### [What is required]
Your copy of the listing should match it exactly, only without pictures.

### [Input]

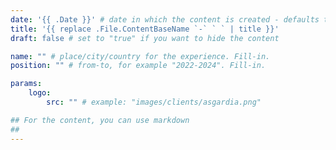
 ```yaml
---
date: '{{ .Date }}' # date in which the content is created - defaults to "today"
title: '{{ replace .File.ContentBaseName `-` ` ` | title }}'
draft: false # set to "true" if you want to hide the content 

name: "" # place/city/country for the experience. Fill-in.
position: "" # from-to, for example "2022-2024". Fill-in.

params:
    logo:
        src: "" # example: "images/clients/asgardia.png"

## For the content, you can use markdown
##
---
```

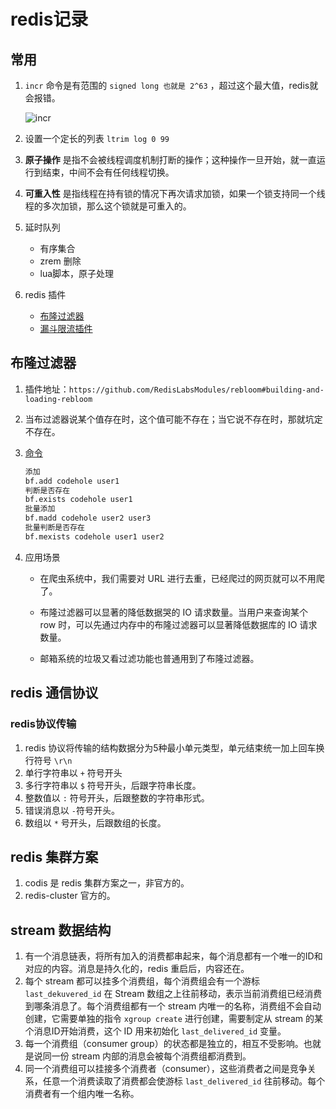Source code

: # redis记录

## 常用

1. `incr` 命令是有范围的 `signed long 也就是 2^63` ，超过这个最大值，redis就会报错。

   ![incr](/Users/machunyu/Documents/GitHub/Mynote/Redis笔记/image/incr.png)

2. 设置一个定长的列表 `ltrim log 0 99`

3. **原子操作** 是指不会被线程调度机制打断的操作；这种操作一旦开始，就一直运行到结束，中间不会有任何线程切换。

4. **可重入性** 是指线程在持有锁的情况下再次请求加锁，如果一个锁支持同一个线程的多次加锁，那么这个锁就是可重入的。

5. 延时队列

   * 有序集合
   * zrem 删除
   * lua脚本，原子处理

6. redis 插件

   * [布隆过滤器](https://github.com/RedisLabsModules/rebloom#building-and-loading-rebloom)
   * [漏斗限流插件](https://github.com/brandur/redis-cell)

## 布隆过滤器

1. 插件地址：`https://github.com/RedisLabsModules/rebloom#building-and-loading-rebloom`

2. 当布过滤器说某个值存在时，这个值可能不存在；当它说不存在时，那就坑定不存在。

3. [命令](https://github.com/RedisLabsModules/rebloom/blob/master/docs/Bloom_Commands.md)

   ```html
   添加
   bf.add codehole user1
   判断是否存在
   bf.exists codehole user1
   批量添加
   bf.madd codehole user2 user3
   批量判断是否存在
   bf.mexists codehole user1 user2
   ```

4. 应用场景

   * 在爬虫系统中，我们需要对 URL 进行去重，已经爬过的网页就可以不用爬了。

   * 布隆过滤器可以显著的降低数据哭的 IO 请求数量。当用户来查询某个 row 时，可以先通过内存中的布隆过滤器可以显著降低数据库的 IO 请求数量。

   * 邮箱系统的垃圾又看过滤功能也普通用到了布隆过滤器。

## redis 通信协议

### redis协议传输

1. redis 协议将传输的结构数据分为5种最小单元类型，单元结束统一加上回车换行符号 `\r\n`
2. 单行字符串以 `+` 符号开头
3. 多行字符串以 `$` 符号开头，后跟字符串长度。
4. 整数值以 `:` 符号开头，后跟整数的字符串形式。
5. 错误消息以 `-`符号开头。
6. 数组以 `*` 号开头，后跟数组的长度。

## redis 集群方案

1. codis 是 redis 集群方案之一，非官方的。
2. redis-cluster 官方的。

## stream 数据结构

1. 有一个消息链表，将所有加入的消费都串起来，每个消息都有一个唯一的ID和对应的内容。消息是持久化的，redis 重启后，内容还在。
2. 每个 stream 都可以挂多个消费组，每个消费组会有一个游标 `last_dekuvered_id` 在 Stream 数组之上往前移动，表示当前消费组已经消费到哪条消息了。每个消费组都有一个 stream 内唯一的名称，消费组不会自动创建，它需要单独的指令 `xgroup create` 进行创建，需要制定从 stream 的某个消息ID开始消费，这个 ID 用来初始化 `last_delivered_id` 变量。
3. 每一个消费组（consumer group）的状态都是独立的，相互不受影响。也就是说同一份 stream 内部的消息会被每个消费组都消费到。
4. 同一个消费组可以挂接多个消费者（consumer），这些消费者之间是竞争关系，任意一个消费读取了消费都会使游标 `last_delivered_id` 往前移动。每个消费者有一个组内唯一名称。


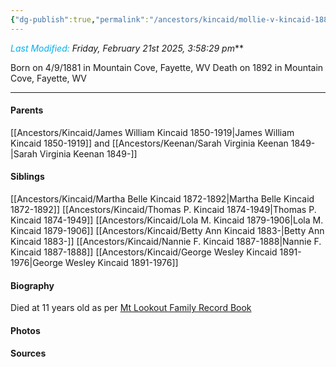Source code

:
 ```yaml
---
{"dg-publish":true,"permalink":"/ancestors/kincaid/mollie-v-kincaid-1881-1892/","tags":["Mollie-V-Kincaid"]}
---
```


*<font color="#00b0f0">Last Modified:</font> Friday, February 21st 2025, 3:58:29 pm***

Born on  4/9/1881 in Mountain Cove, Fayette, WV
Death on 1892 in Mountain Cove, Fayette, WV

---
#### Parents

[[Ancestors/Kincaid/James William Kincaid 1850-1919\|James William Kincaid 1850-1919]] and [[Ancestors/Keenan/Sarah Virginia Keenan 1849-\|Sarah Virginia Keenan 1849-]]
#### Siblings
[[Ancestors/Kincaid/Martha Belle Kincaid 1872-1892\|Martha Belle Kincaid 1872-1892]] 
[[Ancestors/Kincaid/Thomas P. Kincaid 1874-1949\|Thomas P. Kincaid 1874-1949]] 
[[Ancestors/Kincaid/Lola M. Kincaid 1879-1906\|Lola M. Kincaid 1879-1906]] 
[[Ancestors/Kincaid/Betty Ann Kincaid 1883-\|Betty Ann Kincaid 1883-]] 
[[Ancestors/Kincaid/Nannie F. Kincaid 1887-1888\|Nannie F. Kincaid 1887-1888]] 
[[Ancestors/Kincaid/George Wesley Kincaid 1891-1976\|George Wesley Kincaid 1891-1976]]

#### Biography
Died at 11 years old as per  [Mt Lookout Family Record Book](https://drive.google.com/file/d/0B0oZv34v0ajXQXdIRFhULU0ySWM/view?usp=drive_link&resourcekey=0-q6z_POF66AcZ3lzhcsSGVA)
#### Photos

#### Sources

### [Answer to the exercise]
 ```yaml
---
date: '{{ .Date }}' # date in which the content is created - defaults to "today"
title: '{{ replace .File.ContentBaseName `-` ` ` | title }}'
draft: false # set to "true" if you want to hide the content 

name: "" # place/city/country for the experience. Fill-in.
position: "" # from-to, for example "2022-2024". Fill-in.

params:
    logo:
        src: "" # example: "images/clients/asgardia.png"

## For the content, you can use markdown
##
---
```

Source code

: # redis记录

## 常用

1. `incr` 命令是有范围的 `signed long 也就是 2^63` ，超过这个最大值，redis就会报错。

   ![incr](/Users/machunyu/Documents/GitHub/Mynote/Redis笔记/image/incr.png)

2. 设置一个定长的列表 `ltrim log 0 99`

3. **原子操作** 是指不会被线程调度机制打断的操作；这种操作一旦开始，就一直运行到结束，中间不会有任何线程切换。

4. **可重入性** 是指线程在持有锁的情况下再次请求加锁，如果一个锁支持同一个线程的多次加锁，那么这个锁就是可重入的。

5. 延时队列

   * 有序集合
   * zrem 删除
   * lua脚本，原子处理

6. redis 插件

   * [布隆过滤器](https://github.com/RedisLabsModules/rebloom#building-and-loading-rebloom)
   * [漏斗限流插件](https://github.com/brandur/redis-cell)

## 布隆过滤器

1. 插件地址：`https://github.com/RedisLabsModules/rebloom#building-and-loading-rebloom`

2. 当布过滤器说某个值存在时，这个值可能不存在；当它说不存在时，那就坑定不存在。

3. [命令](https://github.com/RedisLabsModules/rebloom/blob/master/docs/Bloom_Commands.md)

   ```html
   添加
   bf.add codehole user1
   判断是否存在
   bf.exists codehole user1
   批量添加
   bf.madd codehole user2 user3
   批量判断是否存在
   bf.mexists codehole user1 user2
   ```

4. 应用场景

   * 在爬虫系统中，我们需要对 URL 进行去重，已经爬过的网页就可以不用爬了。

   * 布隆过滤器可以显著的降低数据哭的 IO 请求数量。当用户来查询某个 row 时，可以先通过内存中的布隆过滤器可以显著降低数据库的 IO 请求数量。

   * 邮箱系统的垃圾又看过滤功能也普通用到了布隆过滤器。

## redis 通信协议

### redis协议传输

1. redis 协议将传输的结构数据分为5种最小单元类型，单元结束统一加上回车换行符号 `\r\n`
2. 单行字符串以 `+` 符号开头
3. 多行字符串以 `$` 符号开头，后跟字符串长度。
4. 整数值以 `:` 符号开头，后跟整数的字符串形式。
5. 错误消息以 `-`符号开头。
6. 数组以 `*` 号开头，后跟数组的长度。

## redis 集群方案

1. codis 是 redis 集群方案之一，非官方的。
2. redis-cluster 官方的。

## stream 数据结构

1. 有一个消息链表，将所有加入的消费都串起来，每个消息都有一个唯一的ID和对应的内容。消息是持久化的，redis 重启后，内容还在。
2. 每个 stream 都可以挂多个消费组，每个消费组会有一个游标 `last_dekuvered_id` 在 Stream 数组之上往前移动，表示当前消费组已经消费到哪条消息了。每个消费组都有一个 stream 内唯一的名称，消费组不会自动创建，它需要单独的指令 `xgroup create` 进行创建，需要制定从 stream 的某个消息ID开始消费，这个 ID 用来初始化 `last_delivered_id` 变量。
3. 每一个消费组（consumer group）的状态都是独立的，相互不受影响。也就是说同一份 stream 内部的消息会被每个消费组都消费到。
4. 同一个消费组可以挂接多个消费者（consumer），这些消费者之间是竞争关系，任意一个消费读取了消费都会使游标 `last_delivered_id` 往前移动。每个消费者有一个组内唯一名称。


Source code

:
 ```yaml
---
{"dg-publish":true,"permalink":"/ancestors/kincaid/mollie-v-kincaid-1881-1892/","tags":["Mollie-V-Kincaid"]}
---
```


*<font color="#00b0f0">Last Modified:</font> Friday, February 21st 2025, 3:58:29 pm***

Born on  4/9/1881 in Mountain Cove, Fayette, WV
Death on 1892 in Mountain Cove, Fayette, WV

---
#### Parents

[[Ancestors/Kincaid/James William Kincaid 1850-1919\|James William Kincaid 1850-1919]] and [[Ancestors/Keenan/Sarah Virginia Keenan 1849-\|Sarah Virginia Keenan 1849-]]
#### Siblings
[[Ancestors/Kincaid/Martha Belle Kincaid 1872-1892\|Martha Belle Kincaid 1872-1892]] 
[[Ancestors/Kincaid/Thomas P. Kincaid 1874-1949\|Thomas P. Kincaid 1874-1949]] 
[[Ancestors/Kincaid/Lola M. Kincaid 1879-1906\|Lola M. Kincaid 1879-1906]] 
[[Ancestors/Kincaid/Betty Ann Kincaid 1883-\|Betty Ann Kincaid 1883-]] 
[[Ancestors/Kincaid/Nannie F. Kincaid 1887-1888\|Nannie F. Kincaid 1887-1888]] 
[[Ancestors/Kincaid/George Wesley Kincaid 1891-1976\|George Wesley Kincaid 1891-1976]]

#### Biography
Died at 11 years old as per  [Mt Lookout Family Record Book](https://drive.google.com/file/d/0B0oZv34v0ajXQXdIRFhULU0ySWM/view?usp=drive_link&resourcekey=0-q6z_POF66AcZ3lzhcsSGVA)
#### Photos

#### Sources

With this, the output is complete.